■ Work to complete ■
Strip out all images, then restate the data verbatim.

⁂

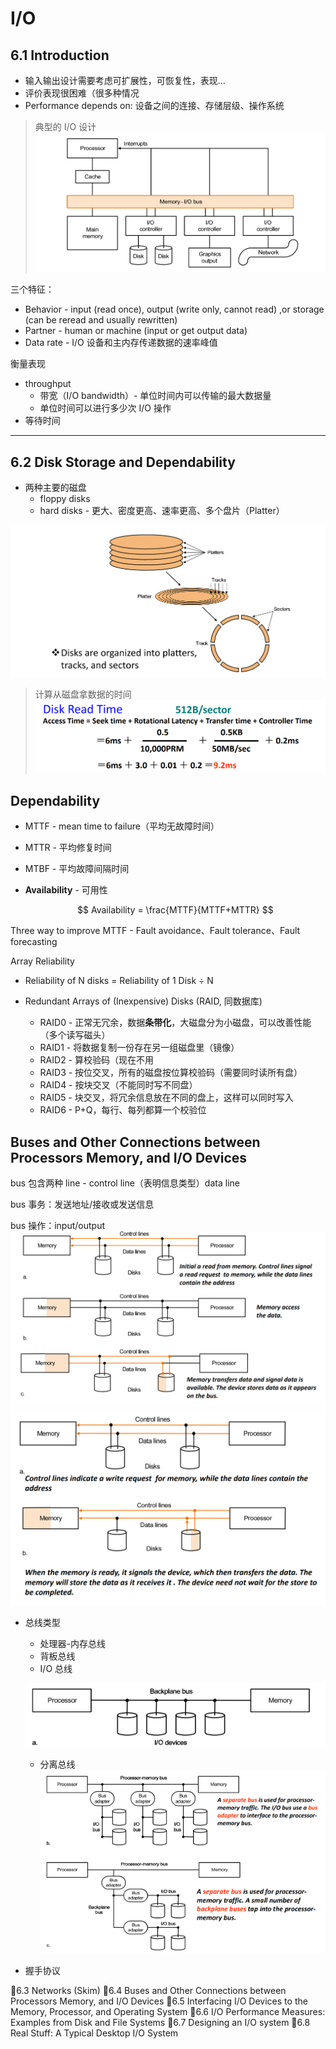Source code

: # I/O

## 6.1 Introduction

* 输入输出设计需要考虑可扩展性，可恢复性，表现...
* 评价表现很困难（很多种情况
* Performance depends on: 设备之间的连接、存储层级、操作系统

> 典型的 I/O 设计![alt text](image-81.png)

三个特征：

* Behavior - input (read once), output (write only, cannot read) ,or storage (can be reread and usually rewritten)
* Partner - human or machine (input or get output data)
* Data rate - I/O 设备和主内存传递数据的速率峰值


衡量表现

* throughput
    * 带宽（I/O bandwidth）- 单位时间内可以传输的最大数据量
    * 单位时间可以进行多少次 I/O 操作
* 等待时间


-------------
## 6.2 Disk Storage and Dependability

* 两种主要的磁盘
    * floppy disks
    * hard disks - 更大、密度更高、速率更高、多个盘片（Platter）

![alt text](image-82.png)

> 计算从磁盘拿数据的时间
![alt text](image-91.png)


## Dependability
* MTTF - mean time to failure（平均无故障时间）
* MTTR - 平均修复时间
* MTBF - 平均故障间隔时间

* **Availability** - 可用性

    $$
    Availability = \frac{MTTF}{MTTF+MTTR}
    $$

Three way to improve MTTF - Fault avoidance、Fault tolerance、Fault forecasting

Array Reliability

* Reliability of N disks = Reliability of 1 Disk ÷ N

* Redundant Arrays of (Inexpensive) Disks (RAID, 同数据库)
    * RAID0 - 正常无冗余，数据**条带化**，大磁盘分为小磁盘，可以改善性能（多个读写磁头）
    * RAID1 - 将数据复制一份存在另一组磁盘里（镜像）
    * RAID2 - 算校验码（现在不用
    * RAID3 - 按位交叉，所有的磁盘按位算校验码（需要同时读所有盘）
    * RAID4 - 按块交叉（不能同时写不同盘）
    * RAID5 - 块交叉，将冗余信息放在不同的盘上，这样可以同时写入
    * RAID6 - P+Q，每行、每列都算一个校验位



## Buses and Other Connections between Processors Memory, and I/O Devices

bus 包含两种 line - control line（表明信息类型）data line

bus 事务：发送地址/接收或发送信息

bus 操作：input/output
![alt text](image-92.png)
![alt text](image-93.png)

* 总线类型
    * 处理器-内存总线
    * 背板总线
    * I/O 总线

    ![alt text](image-73.png)

    * 分离总线
    ![alt text](image-74.png) 



* 握手协议



6.3 Networks (Skim)
6.4 Buses and Other Connections between
Processors Memory, and I/O Devices
6.5 Interfacing I/O Devices to the Memory,
Processor, and Operating System
6.6 I/O Performance Measures: 
Examples from Disk and File Systems
6.7 Designing an I/O system
6.8 Real Stuff: A Typical Desktop I/O System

⁂

■ Solution ■
Source code

: # I/O

## 6.1 Introduction

* 输入输出设计需要考虑可扩展性，可恢复性，表现...
* 评价表现很困难（很多种情况
* Performance depends on: 设备之间的连接、存储层级、操作系统

> 典型的 I/O 设计![alt text](image-81.png)

三个特征：

* Behavior - input (read once), output (write only, cannot read) ,or storage (can be reread and usually rewritten)
* Partner - human or machine (input or get output data)
* Data rate - I/O 设备和主内存传递数据的速率峰值


衡量表现

* throughput
    * 带宽（I/O bandwidth）- 单位时间内可以传输的最大数据量
    * 单位时间可以进行多少次 I/O 操作
* 等待时间


-------------
## 6.2 Disk Storage and Dependability

* 两种主要的磁盘
    * floppy disks
    * hard disks - 更大、密度更高、速率更高、多个盘片（Platter）

![alt text](image-82.png)

> 计算从磁盘拿数据的时间
![alt text](image-91.png)


## Dependability
* MTTF - mean time to failure（平均无故障时间）
* MTTR - 平均修复时间
* MTBF - 平均故障间隔时间

* **Availability** - 可用性

    $$
    Availability = \frac{MTTF}{MTTF+MTTR}
    $$

Three way to improve MTTF - Fault avoidance、Fault tolerance、Fault forecasting

Array Reliability

* Reliability of N disks = Reliability of 1 Disk ÷ N

* Redundant Arrays of (Inexpensive) Disks (RAID, 同数据库)
    * RAID0 - 正常无冗余，数据**条带化**，大磁盘分为小磁盘，可以改善性能（多个读写磁头）
    * RAID1 - 将数据复制一份存在另一组磁盘里（镜像）
    * RAID2 - 算校验码（现在不用
    * RAID3 - 按位交叉，所有的磁盘按位算校验码（需要同时读所有盘）
    * RAID4 - 按块交叉（不能同时写不同盘）
    * RAID5 - 块交叉，将冗余信息放在不同的盘上，这样可以同时写入
    * RAID6 - P+Q，每行、每列都算一个校验位



## Buses and Other Connections between Processors Memory, and I/O Devices

bus 包含两种 line - control line（表明信息类型）data line

bus 事务：发送地址/接收或发送信息

bus 操作：input/output
![alt text](image-92.png)
![alt text](image-93.png)

* 总线类型
    * 处理器-内存总线
    * 背板总线
    * I/O 总线

    ![alt text](image-73.png)

    * 分离总线
    ![alt text](image-74.png) 



* 握手协议



6.3 Networks (Skim)
6.4 Buses and Other Connections between
Processors Memory, and I/O Devices
6.5 Interfacing I/O Devices to the Memory,
Processor, and Operating System
6.6 I/O Performance Measures: 
Examples from Disk and File Systems
6.7 Designing an I/O system
6.8 Real Stuff: A Typical Desktop I/O System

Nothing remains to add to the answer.